As expected, IAA were associated with DR4; prevalence was highest in DR4 homozygous individuals (33 of 38, 87%), lower in DR4 heterozygous individuals (200 of 276, 72%) and lowest (62 of 112, 55%) in those negative for the DR4 haplotype (p<0.001). The prevalence of IAA in DR4 homozygous patients did not vary with age; 14 of 16 (88%) individuals under 10 years had IAA compared to 19 of 22 (86%) individuals over the age of 10 (p=0.92) and was similar in males and females (19 of 21, 90% vs 14 of 17, 82%, p=0.46). In DR4 heterozygous patients IAA were, however, more prevalent in males than females aged more than 10 years of age (61 of 82, 74% vs 24 of 51, 47% p corr =0.012), despite a similar prevalence in younger patients of each sex (58 of 71, 82% vs 57 of 72, 79%, p=0.704), due to a sharp fall in older females (79% vs 47%, p corr <0.006). The prevalence of IAA in DR4 heterozygous patients was not affected by DR4 subtype; of 185 carrying DRB1*0401, 130 (70%) had IAA compared to 70 of 91 (77%) carrying other DRB1*04 subtypes (p=0.24).

Multivariate analysis

The influence of age, sex and number of HLA-DR4 haplotypes on the prevalence of IAA was determined in 426 patients by multiple logistic regression analysis and showed that age (p<0.001), number of HLA-DR4 haplotypes (p<0.001) and sex (p=0.002) were independent determinants of IAA (Table 1).

Table 1. Relative risk (95% confidence interval) for IAA in multivariate analysis


This study confirmed that IAA are inversely correlated with age in patients with newly-diagnosed Type 1 diabetes [8] and that there is a strong association between IAA and HLA-DR4 [3]. The novel observation was that the prevalence of IAA in adolescents and young adult patients is strongly influenced by sex, such that only 32% of females aged 15 to 20 years had IAA as compared with 66% of males in that age group. These differences in prevalence were also reflected in the levels of insulin binding (data not shown). Multiple regression analysis showed that the male excess of IAA was not explained by differences in the number of DR4 haplotypes. Our findings contrast with those of previous studies which reported that IAA were more common in females at diagnosis [4, 9]. The difference in prevalence we observed only became apparent in adolescence and early adulthood and was seen most clearly in those heterozygous for DR4.

The age-related decline in the levels and prevalence of IAA is unexplained.

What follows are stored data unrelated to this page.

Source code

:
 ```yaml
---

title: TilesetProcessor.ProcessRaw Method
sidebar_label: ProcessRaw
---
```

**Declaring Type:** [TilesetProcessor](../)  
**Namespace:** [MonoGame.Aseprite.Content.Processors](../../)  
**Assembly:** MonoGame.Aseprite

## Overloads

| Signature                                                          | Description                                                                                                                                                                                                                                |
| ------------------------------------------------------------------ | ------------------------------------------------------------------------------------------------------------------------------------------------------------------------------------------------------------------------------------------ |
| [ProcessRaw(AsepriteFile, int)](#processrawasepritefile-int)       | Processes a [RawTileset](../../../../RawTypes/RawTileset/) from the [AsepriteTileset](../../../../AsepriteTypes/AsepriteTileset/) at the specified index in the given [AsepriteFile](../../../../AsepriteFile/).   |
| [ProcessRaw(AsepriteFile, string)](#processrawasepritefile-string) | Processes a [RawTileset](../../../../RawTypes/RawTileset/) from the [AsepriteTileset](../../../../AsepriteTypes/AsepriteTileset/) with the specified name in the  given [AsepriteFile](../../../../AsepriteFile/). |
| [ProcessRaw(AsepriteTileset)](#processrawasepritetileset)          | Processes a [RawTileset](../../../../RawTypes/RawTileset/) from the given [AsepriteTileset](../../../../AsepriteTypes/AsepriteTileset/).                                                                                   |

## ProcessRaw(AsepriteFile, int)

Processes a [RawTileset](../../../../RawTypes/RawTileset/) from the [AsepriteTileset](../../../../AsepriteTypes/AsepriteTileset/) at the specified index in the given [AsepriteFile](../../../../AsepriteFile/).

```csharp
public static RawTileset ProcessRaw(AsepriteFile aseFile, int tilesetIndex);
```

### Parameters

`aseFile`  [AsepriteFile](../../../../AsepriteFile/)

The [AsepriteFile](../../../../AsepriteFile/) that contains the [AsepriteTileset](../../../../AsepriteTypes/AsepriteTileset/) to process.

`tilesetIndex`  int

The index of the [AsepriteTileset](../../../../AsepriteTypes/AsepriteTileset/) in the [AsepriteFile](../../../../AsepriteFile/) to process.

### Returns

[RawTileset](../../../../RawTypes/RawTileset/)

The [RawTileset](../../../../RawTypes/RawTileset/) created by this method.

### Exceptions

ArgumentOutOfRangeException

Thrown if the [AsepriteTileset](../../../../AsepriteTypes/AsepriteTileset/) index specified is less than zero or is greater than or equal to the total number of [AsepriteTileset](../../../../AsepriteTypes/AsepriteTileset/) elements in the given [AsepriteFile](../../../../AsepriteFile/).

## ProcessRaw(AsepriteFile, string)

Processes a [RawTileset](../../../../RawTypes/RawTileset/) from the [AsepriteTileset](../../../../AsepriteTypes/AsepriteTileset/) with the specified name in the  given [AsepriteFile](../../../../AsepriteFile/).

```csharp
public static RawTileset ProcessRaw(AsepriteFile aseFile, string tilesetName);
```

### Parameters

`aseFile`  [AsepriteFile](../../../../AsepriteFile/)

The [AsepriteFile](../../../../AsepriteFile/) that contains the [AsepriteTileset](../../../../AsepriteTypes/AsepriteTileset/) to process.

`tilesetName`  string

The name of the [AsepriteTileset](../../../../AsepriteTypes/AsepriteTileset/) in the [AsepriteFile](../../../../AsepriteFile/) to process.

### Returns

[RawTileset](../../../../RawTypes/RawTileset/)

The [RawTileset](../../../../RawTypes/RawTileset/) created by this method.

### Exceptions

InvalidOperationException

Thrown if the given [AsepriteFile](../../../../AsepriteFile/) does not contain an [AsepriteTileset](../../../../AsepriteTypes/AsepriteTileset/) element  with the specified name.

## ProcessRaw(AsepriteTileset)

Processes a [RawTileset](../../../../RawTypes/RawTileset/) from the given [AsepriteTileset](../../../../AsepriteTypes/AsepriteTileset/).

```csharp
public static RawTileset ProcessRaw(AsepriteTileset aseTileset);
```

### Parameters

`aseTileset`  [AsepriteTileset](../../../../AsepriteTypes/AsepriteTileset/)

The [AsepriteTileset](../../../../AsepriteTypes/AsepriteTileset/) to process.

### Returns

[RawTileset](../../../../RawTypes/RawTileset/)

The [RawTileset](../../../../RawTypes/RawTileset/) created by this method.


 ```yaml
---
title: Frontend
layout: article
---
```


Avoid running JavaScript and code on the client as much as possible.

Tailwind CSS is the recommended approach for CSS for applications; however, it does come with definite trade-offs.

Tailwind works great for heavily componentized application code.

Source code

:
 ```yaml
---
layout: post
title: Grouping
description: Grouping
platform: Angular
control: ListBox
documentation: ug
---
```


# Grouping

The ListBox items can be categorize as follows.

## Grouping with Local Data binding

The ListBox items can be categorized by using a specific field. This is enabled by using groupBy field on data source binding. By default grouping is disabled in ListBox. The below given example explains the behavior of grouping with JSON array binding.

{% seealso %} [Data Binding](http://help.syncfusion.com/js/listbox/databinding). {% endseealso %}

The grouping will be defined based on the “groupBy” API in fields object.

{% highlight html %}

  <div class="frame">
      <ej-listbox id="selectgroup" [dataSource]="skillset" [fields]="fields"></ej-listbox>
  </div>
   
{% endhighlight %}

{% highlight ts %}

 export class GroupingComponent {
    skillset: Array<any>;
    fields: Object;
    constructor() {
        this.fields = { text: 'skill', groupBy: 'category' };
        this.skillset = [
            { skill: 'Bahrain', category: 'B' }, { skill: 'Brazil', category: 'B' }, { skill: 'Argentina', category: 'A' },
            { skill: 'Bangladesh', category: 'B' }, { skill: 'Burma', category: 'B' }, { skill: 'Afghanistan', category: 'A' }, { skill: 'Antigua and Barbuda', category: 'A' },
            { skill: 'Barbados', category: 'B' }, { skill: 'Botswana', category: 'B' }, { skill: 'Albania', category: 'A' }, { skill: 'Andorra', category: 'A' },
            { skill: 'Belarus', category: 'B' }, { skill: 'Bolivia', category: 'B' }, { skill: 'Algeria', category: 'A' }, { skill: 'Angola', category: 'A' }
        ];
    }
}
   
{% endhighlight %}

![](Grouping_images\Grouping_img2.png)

Our study has also revealed a sharp fall in prevalence in females over the age of 10 which was not seen in males. In this respect IAA differed from antibodies to IA-2 and GAD; in our cohort IA-2 antibodies showed no variation with age [10], while GAD antibodies showed a positive correlation with age, and levels were higher in females. The proportions of male and female patients who were negative for both IA-2 and GAD antibodies were also similar (data not shown). These findings suggest that in females puberty may modulate autoimmunity to insulin, but not to GAD or IA-2. In our cohort the ratio of male to female patients aged over 10 was 1.5:1, despite almost identical numbers of IAA negative male and female patients in this age group. The male excess was thus due to IAA positive patients. At diagnosis, adolescent males are therefore more likely to have an autoantibody profile in which IAA predominate, resembling that of early childhood, while adolescent females tend to have a more adult profile, with higher GAD antibody levels. A similar excess of IAA was observed in male relatives of patients with Type 1 diabetes over the age of 10 in a recent screening study [2]. These observations would be consistent with continued expansion of islet autoimmunity in adolescent males and/or down-regulation of islet autoimmunity in females with puberty. Such effects, if confirmed in prospective studies, could contribute to the observed male excess of Type 1 diabetes in early adulthood.